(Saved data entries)
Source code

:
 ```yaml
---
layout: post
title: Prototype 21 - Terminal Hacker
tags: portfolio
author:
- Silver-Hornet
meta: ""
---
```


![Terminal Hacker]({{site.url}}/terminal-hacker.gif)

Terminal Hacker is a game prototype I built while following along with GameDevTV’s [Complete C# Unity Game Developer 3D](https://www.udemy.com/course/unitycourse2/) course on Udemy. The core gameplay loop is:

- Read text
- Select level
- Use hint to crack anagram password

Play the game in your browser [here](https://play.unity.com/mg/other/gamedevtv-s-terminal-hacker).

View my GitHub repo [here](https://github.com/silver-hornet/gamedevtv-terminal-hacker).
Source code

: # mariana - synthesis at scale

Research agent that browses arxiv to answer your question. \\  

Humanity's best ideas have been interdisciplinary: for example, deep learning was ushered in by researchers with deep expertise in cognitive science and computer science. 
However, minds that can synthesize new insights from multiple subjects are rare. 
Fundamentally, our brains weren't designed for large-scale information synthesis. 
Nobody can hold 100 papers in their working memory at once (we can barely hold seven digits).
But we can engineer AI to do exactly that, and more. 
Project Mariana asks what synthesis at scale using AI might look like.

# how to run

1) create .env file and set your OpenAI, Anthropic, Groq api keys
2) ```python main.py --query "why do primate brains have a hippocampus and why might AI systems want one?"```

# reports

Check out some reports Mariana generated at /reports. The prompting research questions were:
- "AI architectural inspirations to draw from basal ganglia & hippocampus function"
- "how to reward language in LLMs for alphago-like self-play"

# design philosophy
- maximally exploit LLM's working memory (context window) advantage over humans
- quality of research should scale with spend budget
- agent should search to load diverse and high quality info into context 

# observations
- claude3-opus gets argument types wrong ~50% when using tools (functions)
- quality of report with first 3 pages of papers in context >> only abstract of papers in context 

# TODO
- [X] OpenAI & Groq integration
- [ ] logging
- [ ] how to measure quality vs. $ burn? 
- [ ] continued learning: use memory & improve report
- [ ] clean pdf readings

==

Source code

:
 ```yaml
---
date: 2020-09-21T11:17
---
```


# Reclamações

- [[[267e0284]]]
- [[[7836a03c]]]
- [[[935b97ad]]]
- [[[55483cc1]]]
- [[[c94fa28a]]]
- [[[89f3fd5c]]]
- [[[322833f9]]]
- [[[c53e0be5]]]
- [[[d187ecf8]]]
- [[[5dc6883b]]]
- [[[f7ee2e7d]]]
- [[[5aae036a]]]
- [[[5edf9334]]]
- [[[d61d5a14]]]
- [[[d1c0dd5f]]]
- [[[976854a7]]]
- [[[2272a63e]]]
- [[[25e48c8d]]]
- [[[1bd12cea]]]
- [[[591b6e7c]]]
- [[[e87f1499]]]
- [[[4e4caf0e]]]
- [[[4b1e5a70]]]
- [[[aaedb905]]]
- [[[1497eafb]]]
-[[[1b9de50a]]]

...

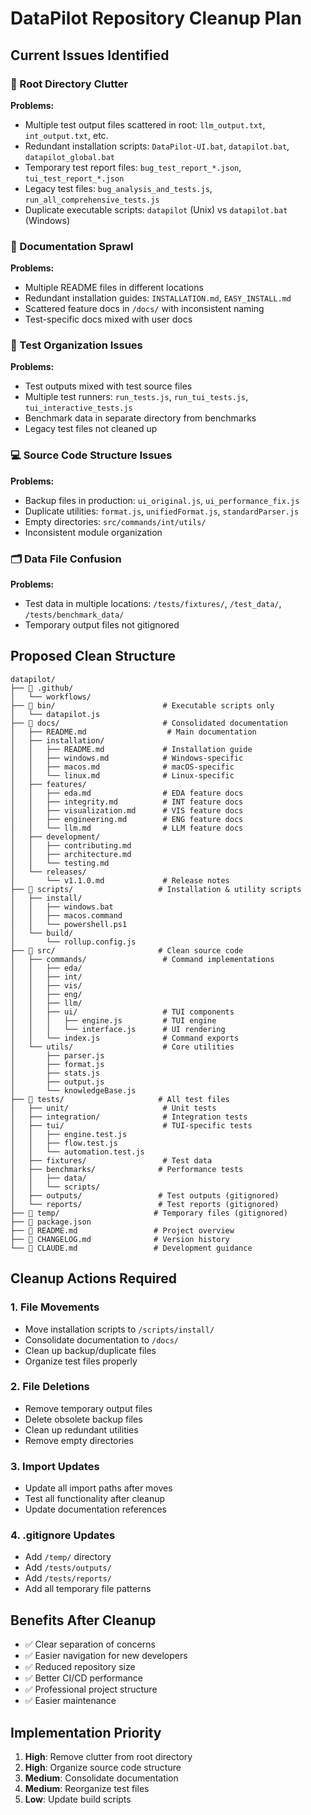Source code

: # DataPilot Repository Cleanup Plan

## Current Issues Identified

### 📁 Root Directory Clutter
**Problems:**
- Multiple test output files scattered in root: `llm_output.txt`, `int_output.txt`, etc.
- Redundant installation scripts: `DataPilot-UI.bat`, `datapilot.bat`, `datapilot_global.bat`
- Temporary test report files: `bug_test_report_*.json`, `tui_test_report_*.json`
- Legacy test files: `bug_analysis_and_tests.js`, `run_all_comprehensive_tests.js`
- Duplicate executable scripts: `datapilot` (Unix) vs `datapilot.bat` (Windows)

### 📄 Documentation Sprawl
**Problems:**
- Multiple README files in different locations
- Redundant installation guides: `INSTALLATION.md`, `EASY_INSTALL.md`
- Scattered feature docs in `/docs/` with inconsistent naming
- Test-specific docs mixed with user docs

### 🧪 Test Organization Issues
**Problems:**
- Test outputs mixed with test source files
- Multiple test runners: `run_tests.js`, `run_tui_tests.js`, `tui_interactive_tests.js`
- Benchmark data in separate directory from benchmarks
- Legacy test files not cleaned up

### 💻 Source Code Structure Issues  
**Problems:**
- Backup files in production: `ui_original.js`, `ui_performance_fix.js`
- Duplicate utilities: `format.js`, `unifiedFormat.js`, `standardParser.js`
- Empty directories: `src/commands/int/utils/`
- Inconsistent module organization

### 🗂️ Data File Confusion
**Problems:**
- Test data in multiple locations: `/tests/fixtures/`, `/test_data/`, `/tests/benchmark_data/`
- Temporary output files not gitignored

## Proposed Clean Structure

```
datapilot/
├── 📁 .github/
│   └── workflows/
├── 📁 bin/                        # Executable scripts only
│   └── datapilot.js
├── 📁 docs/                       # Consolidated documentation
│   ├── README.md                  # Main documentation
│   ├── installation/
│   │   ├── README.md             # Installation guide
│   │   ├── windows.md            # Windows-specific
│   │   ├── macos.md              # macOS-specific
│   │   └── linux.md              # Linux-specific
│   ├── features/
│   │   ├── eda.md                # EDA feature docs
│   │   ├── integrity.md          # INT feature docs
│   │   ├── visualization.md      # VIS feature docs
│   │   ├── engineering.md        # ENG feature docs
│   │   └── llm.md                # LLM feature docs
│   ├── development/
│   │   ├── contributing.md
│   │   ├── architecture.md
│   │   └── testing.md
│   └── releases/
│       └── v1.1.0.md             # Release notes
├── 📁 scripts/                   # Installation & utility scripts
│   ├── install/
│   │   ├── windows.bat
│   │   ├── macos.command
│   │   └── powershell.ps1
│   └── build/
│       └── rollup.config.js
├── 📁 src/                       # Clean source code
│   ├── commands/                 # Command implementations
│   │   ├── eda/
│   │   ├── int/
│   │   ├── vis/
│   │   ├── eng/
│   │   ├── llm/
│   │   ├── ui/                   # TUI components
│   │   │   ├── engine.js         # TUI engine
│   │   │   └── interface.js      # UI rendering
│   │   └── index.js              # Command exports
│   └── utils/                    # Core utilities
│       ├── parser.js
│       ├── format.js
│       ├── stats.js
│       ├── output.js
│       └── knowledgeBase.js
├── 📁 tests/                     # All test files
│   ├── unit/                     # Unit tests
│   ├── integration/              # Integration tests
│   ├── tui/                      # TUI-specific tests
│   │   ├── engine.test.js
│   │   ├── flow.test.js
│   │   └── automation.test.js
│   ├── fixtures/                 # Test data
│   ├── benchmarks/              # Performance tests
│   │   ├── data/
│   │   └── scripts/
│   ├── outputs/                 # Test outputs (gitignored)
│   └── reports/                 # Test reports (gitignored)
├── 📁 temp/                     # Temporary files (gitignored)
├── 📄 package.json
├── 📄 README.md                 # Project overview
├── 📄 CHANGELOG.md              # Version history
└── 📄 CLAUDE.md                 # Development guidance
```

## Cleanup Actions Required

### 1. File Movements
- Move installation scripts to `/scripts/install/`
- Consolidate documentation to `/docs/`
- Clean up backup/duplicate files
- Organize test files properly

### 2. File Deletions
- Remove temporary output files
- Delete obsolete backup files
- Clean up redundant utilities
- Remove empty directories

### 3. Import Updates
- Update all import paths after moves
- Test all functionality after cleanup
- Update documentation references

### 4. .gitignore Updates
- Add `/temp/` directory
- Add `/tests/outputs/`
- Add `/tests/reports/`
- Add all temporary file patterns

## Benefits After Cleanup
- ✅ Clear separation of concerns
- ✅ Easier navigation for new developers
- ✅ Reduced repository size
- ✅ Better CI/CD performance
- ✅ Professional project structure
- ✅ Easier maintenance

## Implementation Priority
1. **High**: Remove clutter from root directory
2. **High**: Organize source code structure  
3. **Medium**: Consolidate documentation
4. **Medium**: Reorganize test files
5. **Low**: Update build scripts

● **WHAT YOU ARE ASKED TO DO**: Working from the data above, extract solely the lines from the one containing "Nobody can hold" through the one containing "- [ ] clean pdf readings", exactly as they appear, both included.

● **REPLY**:
Nobody can hold 100 papers in their working memory at once (we can barely hold seven digits).
But we can engineer AI to do exactly that, and more. 
Project Mariana asks what synthesis at scale using AI might look like.

# how to run

1) create .env file and set your OpenAI, Anthropic, Groq api keys
2) ```python main.py --query "why do primate brains have a hippocampus and why might AI systems want one?"```

# reports

Check out some reports Mariana generated at /reports. The prompting research questions were:
- "AI architectural inspirations to draw from basal ganglia & hippocampus function"
- "how to reward language in LLMs for alphago-like self-play"

# design philosophy
- maximally exploit LLM's working memory (context window) advantage over humans
- quality of research should scale with spend budget
- agent should search to load diverse and high quality info into context 

# observations
- claude3-opus gets argument types wrong ~50% when using tools (functions)
- quality of report with first 3 pages of papers in context >> only abstract of papers in context 

# TODO
- [X] OpenAI & Groq integration
- [ ] logging
- [ ] how to measure quality vs. $ burn? 
- [ ] continued learning: use memory & improve report
- [ ] clean pdf readings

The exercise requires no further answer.